- **Data section**
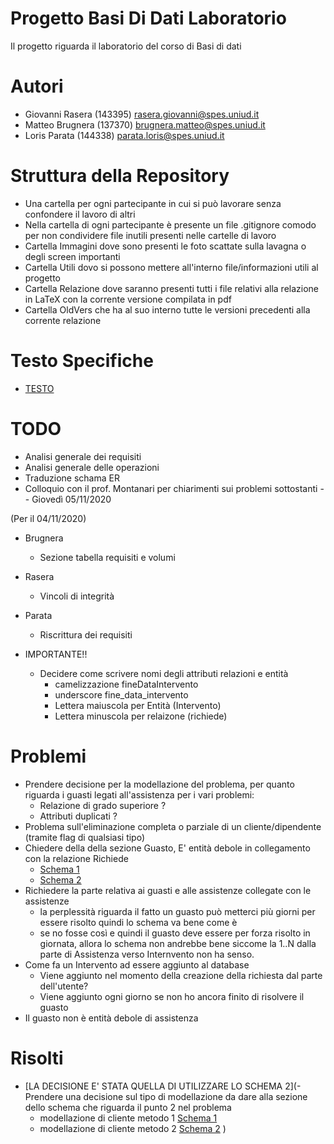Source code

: # Progetto Basi Di Dati Laboratorio
Il progetto riguarda il laboratorio del corso di Basi di dati

# Autori
- Giovanni Rasera (143395) rasera.giovanni@spes.uniud.it
- Matteo Brugnera (137370) brugnera.matteo@spes.uniud.it
- Loris Parata (144338) parata.loris@spes.uniud.it

# Struttura della Repository
- Una cartella per ogni partecipante in cui si può lavorare senza confondere il lavoro di altri
- Nella cartella di ogni partecipante è presente un file .gitignore comodo per non condividere file inutili presenti nelle cartelle di lavoro 
- Cartella Immagini dove sono presenti le foto scattate sulla lavagna o degli screen importanti
- Cartella Utili dovo si possono mettere all'interno file/informazioni utili al progetto
- Cartella Relazione dove saranno presenti tutti i file relativi alla relazione in LaTeX con la corrente versione compilata in pdf
- Cartella OldVers che ha al suo interno tutte le versioni precedenti alla corrente relazione 

# Testo Specifiche
- [TESTO](https://github.com/GiovanniRaseraF/ProgettoBasiDiDatiLaboratorio/blob/main/Consegna.pdf)

# TODO
- Analisi generale dei requisiti
- Analisi generale delle operazioni
- Traduzione schama ER
- Colloquio con il prof. Montanari per chiarimenti sui problemi sottostanti	-- Giovedì 05/11/2020

(Per il 04/11/2020)
- Brugnera
	- Sezione tabella requisiti e volumi
- Rasera
	- Vincoli di integrità
- Parata
	- Riscrittura dei requisiti

- IMPORTANTE!!
	- Decidere come scrivere nomi degli attributi relazioni e entità
		- camelizzazione fineDataIntervento
		- underscore fine_data_intervento
		- Lettera maiuscola per Entità (Intervento)
		- Lettera minuscola per relaizone (richiede)

# Problemi
- Prendere decisione per la modellazione del problema, per quanto riguarda i guasti legati all'assistenza per i vari problemi:
	- Relazione di grado superiore ?
	- Attributi duplicati ?
- Problema sull'eliminazione completa o parziale di un cliente/dipendente (tramite flag di qualsiasi tipo)
- Chiedere della della sezione Guasto, E' entità debole in collegamento con la relazione Richiede
	- [Schema 1](https://github.com/GiovanniRaseraF/ProgettoBasiDiDatiLaboratorio/blob/main/Parata/Alternativa_1.jpg)
	- [Schema 2](https://github.com/GiovanniRaseraF/ProgettoBasiDiDatiLaboratorio/blob/main/Parata/Alternativa_2.jpg)
- Richiedere la parte relativa ai guasti e alle assistenze collegate con le assistenze
	- la perplessità riguarda il fatto un guasto può metterci più giorni per essere risolto quindi lo schema va bene come è
	- se no fosse così e quindi il guasto deve essere per forza risolto in giornata, allora lo schema non andrebbe bene siccome la 1..N dalla parte di Assistenza verso Internvento non ha senso.
- Come fa un Intervento ad essere aggiunto al database
	- Viene aggiunto nel momento della creazione della richiesta dal parte dell'utente?
	- Viene aggiunto ogni giorno se non ho ancora finito di risolvere il guasto
- Il guasto non è entità debole di assistenza

# Risolti
- [LA DECISIONE E' STATA QUELLA DI UTILIZZARE LO SCHEMA 2](- Prendere una decisione sul tipo di modellazione da dare alla sezione dello schema che riguarda il punto 2 nel problema
	- modellazione di cliente metodo 1 [Schema 1](https://github.com/GiovanniRaseraF/ProgettoBasiDiDatiLaboratorio/blob/main/Parata/Schema_1.png)
	- modellazione di cliente metodo 2 [Schema 2](https://github.com/GiovanniRaseraF/ProgettoBasiDiDatiLaboratorio/blob/main/Parata/Schema_2.png)
)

- **Task prompt**
Please transcribe all of the entries word for word, with the pictures left out.

- **Written response**
Source code

: # Progetto Basi Di Dati Laboratorio
Il progetto riguarda il laboratorio del corso di Basi di dati

# Autori
- Giovanni Rasera (143395) rasera.giovanni@spes.uniud.it
- Matteo Brugnera (137370) brugnera.matteo@spes.uniud.it
- Loris Parata (144338) parata.loris@spes.uniud.it

# Struttura della Repository
- Una cartella per ogni partecipante in cui si può lavorare senza confondere il lavoro di altri
- Nella cartella di ogni partecipante è presente un file .gitignore comodo per non condividere file inutili presenti nelle cartelle di lavoro 
- Cartella Immagini dove sono presenti le foto scattate sulla lavagna o degli screen importanti
- Cartella Utili dovo si possono mettere all'interno file/informazioni utili al progetto
- Cartella Relazione dove saranno presenti tutti i file relativi alla relazione in LaTeX con la corrente versione compilata in pdf
- Cartella OldVers che ha al suo interno tutte le versioni precedenti alla corrente relazione 

# Testo Specifiche
- [TESTO](https://github.com/GiovanniRaseraF/ProgettoBasiDiDatiLaboratorio/blob/main/Consegna.pdf)

# TODO
- Analisi generale dei requisiti
- Analisi generale delle operazioni
- Traduzione schama ER
- Colloquio con il prof. Montanari per chiarimenti sui problemi sottostanti	-- Giovedì 05/11/2020

(Per il 04/11/2020)
- Brugnera
	- Sezione tabella requisiti e volumi
- Rasera
	- Vincoli di integrità
- Parata
	- Riscrittura dei requisiti

- IMPORTANTE!!
	- Decidere come scrivere nomi degli attributi relazioni e entità
		- camelizzazione fineDataIntervento
		- underscore fine_data_intervento
		- Lettera maiuscola per Entità (Intervento)
		- Lettera minuscola per relaizone (richiede)

# Problemi
- Prendere decisione per la modellazione del problema, per quanto riguarda i guasti legati all'assistenza per i vari problemi:
	- Relazione di grado superiore ?
	- Attributi duplicati ?
- Problema sull'eliminazione completa o parziale di un cliente/dipendente (tramite flag di qualsiasi tipo)
- Chiedere della della sezione Guasto, E' entità debole in collegamento con la relazione Richiede
	- [Schema 1](https://github.com/GiovanniRaseraF/ProgettoBasiDiDatiLaboratorio/blob/main/Parata/Alternativa_1.jpg)
	- [Schema 2](https://github.com/GiovanniRaseraF/ProgettoBasiDiDatiLaboratorio/blob/main/Parata/Alternativa_2.jpg)
- Richiedere la parte relativa ai guasti e alle assistenze collegate con le assistenze
	- la perplessità riguarda il fatto un guasto può metterci più giorni per essere risolto quindi lo schema va bene come è
	- se no fosse così e quindi il guasto deve essere per forza risolto in giornata, allora lo schema non andrebbe bene siccome la 1..N dalla parte di Assistenza verso Internvento non ha senso.
- Come fa un Intervento ad essere aggiunto al database
	- Viene aggiunto nel momento della creazione della richiesta dal parte dell'utente?
	- Viene aggiunto ogni giorno se non ho ancora finito di risolvere il guasto
- Il guasto non è entità debole di assistenza

# Risolti
- [LA DECISIONE E' STATA QUELLA DI UTILIZZARE LO SCHEMA 2](- Prendere una decisione sul tipo di modellazione da dare alla sezione dello schema che riguarda il punto 2 nel problema
	- modellazione di cliente metodo 1 [Schema 1](https://github.com/GiovanniRaseraF/ProgettoBasiDiDatiLaboratorio/blob/main/Parata/Schema_1.png)
	- modellazione di cliente metodo 2 [Schema 2](https://github.com/GiovanniRaseraF/ProgettoBasiDiDatiLaboratorio/blob/main/Parata/Schema_2.png)
)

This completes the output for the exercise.